YOUR TASK ->
The response should reproduce exactly the lines from the top of the listing below through the one that contains "#### Hand detection数据集", and nothing else; pictures do not belong in it.

EXERCISE DATA ->
- Opening Delimiter -

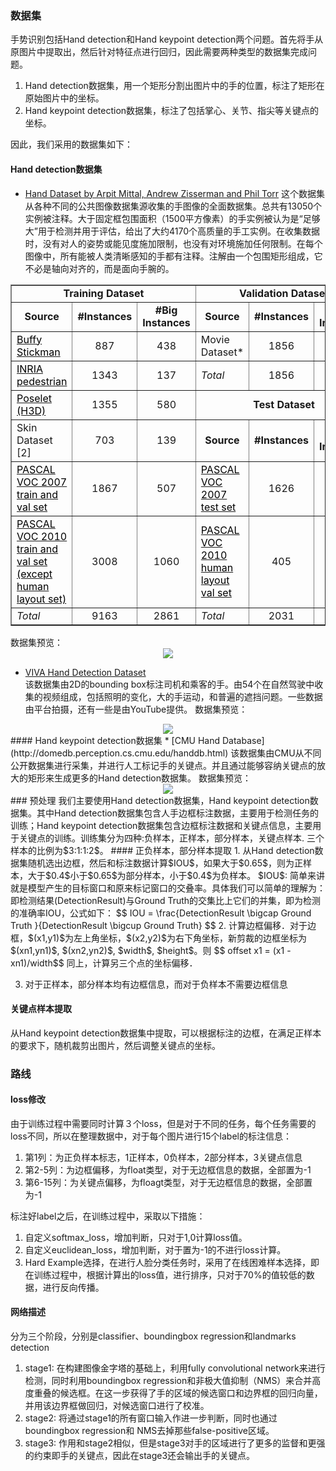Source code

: ### 数据集
手势识别包括Hand detection和Hand keypoint detection两个问题。首先将手从原图片中提取出，然后针对特征点进行回归，因此需要两种类型的数据集完成问题。
1. Hand detection数据集，用一个矩形分割出图片中的手的位置，标注了矩形在原始图片中的坐标。
2. Hand keypoint detection数据集，标注了包括掌心、关节、指尖等关键点的坐标。

因此，我们采用的数据集如下：  
#### Hand detection数据集  
* [Hand Dataset by Arpit Mittal, Andrew Zisserman and Phil Torr](http://www.robots.ox.ac.uk/~vgg/data/hands/) 
这个数据集从各种不同的公共图像数据集源收集的手图像的全面数据集。总共有13050个实例被注释。大于固定框包围面积（1500平方像素）的手实例被认为是“足够大”用于检测并用于评估，给出了大约4170个高质量的手工实例。在收集数据时，没有对人的姿势或能见度施加限制，也没有对环境施加任何限制。在每个图像中，所有能被人类清晰感知的手都有注释。注解由一个包围矩形组成，它不必是轴向对齐的，而是面向手腕的。

<table border="1" cellpadding="2" cellspacing="0" width="80%">
<tbody>
  <tr>
    <td colspan="3" align="center">
      <b>Training Dataset</b>
    </td>
    <td colspan="3" align="center">
      <b>Validation Dataset</b>
    </td>
  </tr>
  <tr>
    <td align="center">
      <b>Source</b>
    </td>
    <td align="center">
      <b>#Instances</b>
    </td>
    <td align="center">
      <b>#Big Instances</b>
    </td>
    <td align="center">
      <b>Source</b>
    </td>
    <td align="center">
      <b>#Instances</b>
    </td>
    <td align="center">
      <b>#Big Instances</b>
    </td>
  </tr>
  <tr>
    <td>
      <a href="http://www.robots.ox.ac.uk/~vgg/data/stickmen/index.html">
        <font color="black">Buffy Stickman</font></a>
    </td>
    <td align="center">887</td>
    <td align="center">438</td>
    <td>Movie Dataset*</td>
    <td align="center">1856</td>
    <td align="center">649</td></tr>
  <tr>
    <td>
      <a href="http://pascal.inrialpes.fr/data/human/">
        <font color="black">INRIA pedestrian</font></a>
    </td>
    <td align="center">1343</td>
    <td align="center">137</td>
    <td>
      <i>Total</i>
    </td>
    <td align="center">1856</td>
    <td align="center">649</td></tr>
  <tr>
    <td>
      <a href="http://www.eecs.berkeley.edu/~lbourdev/poselets/">
        <font color="black">Poselet (H3D)</font></a>
    </td>
    <td align="center">1355</td>
    <td align="center">580</td>
    <td colspan="3" align="center">
      <b>Test Dataset</b>
    </td>
  </tr>
  <tr>
    <td>Skin Dataset [2]</td>
    <td align="center">703</td>
    <td align="center">139</td>
    <td align="center">
      <b>Source</b>
    </td>
    <td align="center">
      <b>#Instances</b>
    </td>
    <td align="center">
      <b>#Big Instances</b>
    </td>
  </tr>
  <tr>
    <td>
      <a href="http://pascallin.ecs.soton.ac.uk/challenges/VOC/voc2007/">
        <font color="black">PASCAL VOC 2007 train and val set
          <font></font></font>
      </a>
    </td>
    <td align="center">1867</td>
    <td align="center">507</td>
    <td>
      <a href="http://pascallin.ecs.soton.ac.uk/challenges/VOC/voc2007/">
        <font color="black">PASCAL VOC 2007 test set</font></a>
    </td>
    <td align="center">1626</td>
    <td align="center">562</td></tr>
  <tr>
    <td width="28%">
      <a href="http://pascallin.ecs.soton.ac.uk/challenges/VOC/voc2010/">
        <font color="black">PASCAL VOC 2010 train and val set (except human layout set)</font></a>
    </td>
    <td align="center">3008</td>
    <td align="center">1060</td>
    <td width="20%">
      <a href="http://pascallin.ecs.soton.ac.uk/challenges/VOC/voc2010/">
        <font color="black">PASCAL VOC 2010 human layout val set</font></a>
    </td>
    <td align="center">405</td>
    <td align="center">98</td></tr>
  <tr>
    <td>
      <i>Total</i>
    </td>
    <td align="center">9163</td>
    <td align="center">2861</td>
    <td>
      <i>Total</i>
    </td>
    <td align="center">2031</td>
    <td align="center">660</td></tr>
</tbody>
</table>
数据集预览：
<div align="center">
    <img src="http://omoitwcai.bkt.clouddn.com/2017-12-21-Picture_1.png">
</div>  

* [VIVA Hand Detection Dataset](http://cvrr.ucsd.edu/vivachallenge/index.php/hands/hand-detection/)   
该数据集由2D的bounding box标注司机和乘客的手。由54个在自然驾驶中收集的视频组成，包括照明的变化，大的手运动，和普遍的遮挡问题。一些数据由平台拍摄，还有一些是由YouTube提供。
数据集预览：  
<div align="center">
    <img src="http://omoitwcai.bkt.clouddn.com/2017-12-21-example-1024x576.png">
</div>
#### Hand keypoint detection数据集 
* [CMU Hand Database](http://domedb.perception.cs.cmu.edu/handdb.html)
该数据集由CMU从不同公开数据集进行采集，并进行人工标记手的关键点。并且通过能够容纳关键点的放大的矩形来生成更多的Hand detection数据集。
数据集预览：  
<div align="center">
    <img src="http://omoitwcai.bkt.clouddn.com/2017-12-21-fig_hand_manual-1.jpg">
</div>
### 预处理   
我们主要使用Hand detection数据集，Hand keypoint detection数据集。其中Hand detection数据集包含人手边框标注数据，主要用于检测任务的训练；Hand keypoint detection数据集包含边框标注数据和关键点信息，主要用于关键点的训练。训练集分为四种:负样本，正样本，部分样本，关键点样本. 三个样本的比例为$3:1:1:2$。   
#### 正负样本，部分样本提取    
1. 从Hand detection数据集随机选出边框，然后和标注数据计算$IOU$，如果大于$0.65$，则为正样本，大于$0.4$小于$0.65$为部分样本，小于$0.4$为负样本。   
$IOU$: 简单来讲就是模型产生的目标窗口和原来标记窗口的交叠率。具体我们可以简单的理解为： 即检测结果(DetectionResult)与Ground Truth的交集比上它们的并集，即为检测的准确率IOU，公式如下：   
$$ IOU = \frac{DetectionResult \bigcap Ground Truth }{DetectionResult \bigcup Ground Truth} $$
2. 计算边框偏移．对于边框，$(x1,y1)$为左上角坐标，$(x2,y2)$为右下角坐标，新剪裁的边框坐标为
$(xn1,yn1)$, $(xn2,yn2)$, $width$, $height$。则 
$$ offset x1 = (x1 - xn1)/width$$
同上，计算另三个点的坐标偏移．   

3. 对于正样本，部分样本均有边框信息，而对于负样本不需要边框信息   

#### 关键点样本提取    
从Hand keypoint detection数据集中提取，可以根据标注的边框，在满足正样本的要求下，随机裁剪出图片，然后调整关键点的坐标。   

### 路线    
#### loss修改   
由于训练过程中需要同时计算３个loss，但是对于不同的任务，每个任务需要的loss不同，所以在整理数据中，对于每个图片进行15个label的标注信息：   
1. 第1列：为正负样本标志，1正样本，0负样本，2部分样本，3关键点信息 
2. 第2-5列：为边框偏移，为float类型，对于无边框信息的数据，全部置为-1 
3. 第6-15列：为关键点偏移，为floagt类型，对于无边框信息的数据，全部置为-1  

标注好label之后，在训练过程中，采取以下措施： 
1. 自定义softmax_loss，增加判断，只对于1,0计算loss值。  
2. 自定义euclidean_loss，增加判断，对于置为-1的不进行loss计算。 
3. Hard Example选择，在进行人脸分类任务时，采用了在线困难样本选择，即在训练过程中，根据计算出的loss值，进行排序，只对于70%的值较低的数据，进行反向传播。 
  
#### 网络描述 
分为三个阶段，分别是classifier、boundingbox regression和landmarks detection 
1. stage1: 在构建图像金字塔的基础上，利用fully convolutional   network来进行检测，同时利用boundingbox regression和非极大值抑制（NMS）来合并高度重叠的候选框。在这一步获得了手的区域的候选窗口和边界框的回归向量，并用该边界框做回归，对候选窗口进行了校准。  
2. stage2: 将通过stage1的所有窗口输入作进一步判断，同时也通过boundingbox regression和 NMS去掉那些false-positive区域。 
3. stage3: 作用和stage2相似，但是stage3对手的区域进行了更多的监督和更强的约束即手的关键点，因此在stage3还会输出手的关键点。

- Closing Delimiter -

RESULT BELOW ->
Source code

: ### 数据集
手势识别包括Hand detection和Hand keypoint detection两个问题。首先将手从原图片中提取出，然后针对特征点进行回归，因此需要两种类型的数据集完成问题。
1. Hand detection数据集，用一个矩形分割出图片中的手的位置，标注了矩形在原始图片中的坐标。
2. Hand keypoint detection数据集，标注了包括掌心、关节、指尖等关键点的坐标。

因此，我们采用的数据集如下：  
#### Hand detection数据集  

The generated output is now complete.